> What the task asks
Using the records below, copy every line that holds the string "Алхам".

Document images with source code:
****

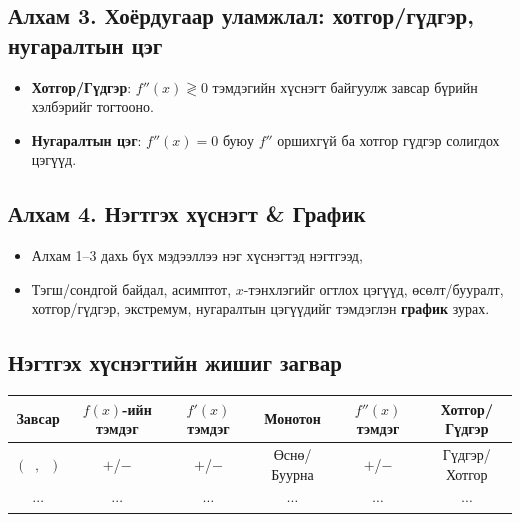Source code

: \subsection*{Алхам 3. Хоёрдугаар уламжлал: хотгор/гүдгэр, нугаралтын цэг}
\begin{itemize}
  \item \textbf{Хотгор/Гүдгэр}: $f''(x)\gtrless 0$ тэмдэгийн хүснэгт байгуулж завсар бүрийн хэлбэрийг тогтооно.
  \item \textbf{Нугаралтын цэг}: $f''(x)=0$ буюу $f''$ оршихгүй ба  хотгор гүдгэр солигдох цэгүүд.
\end{itemize}

\subsection*{Алхам 4. Нэгтгэх хүснэгт \& График}
\begin{itemize}
  \item Алхам 1–3 дахь бүх мэдээллээ нэг хүснэгтэд нэгтгээд,
  \item Тэгш/сондгой байдал, асимптот, $x$-тэнхлэгийг огтлох цэгүүд, өсөлт/бууралт, хотгор/гүдгэр,
        экстремум, нугаралтын цэгүүдийг тэмдэглэн \textbf{график} зурах.
\end{itemize}

\subsection*{Нэгтгэх хүснэгтийн жишиг загвар}
\begin{center}
\renewcommand{\arraystretch}{1.2}
\begin{tabular}{|c|c|c|c|c|c|}
\hline
Завсар & $f(x)$-ийн тэмдэг & $f'(x)$ тэмдэг & Монотон & $f''(x)$ тэмдэг & Хотгор/Гүдгэр \\
\hline
$(\;\;,\;\;)$ & $+$/$-$ & $+$/$-$ & Өснө/Буурна & $+$/$-$ & Гүдгэр/Хотгор \\
\hline
$\cdots$ & $\cdots$ & $\cdots$ & $\cdots$ & $\cdots$ & $\cdots$ \\
\hline
\end{tabular}
\end{center}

****

> Solution to the exercise
: \subsection*{Алхам 3. Хоёрдугаар уламжлал: хотгор/гүдгэр, нугаралтын цэг}
\subsection*{Алхам 4. Нэгтгэх хүснэгт \& График}
  \item Алхам 1–3 дахь бүх мэдээллээ нэг хүснэгтэд нэгтгээд,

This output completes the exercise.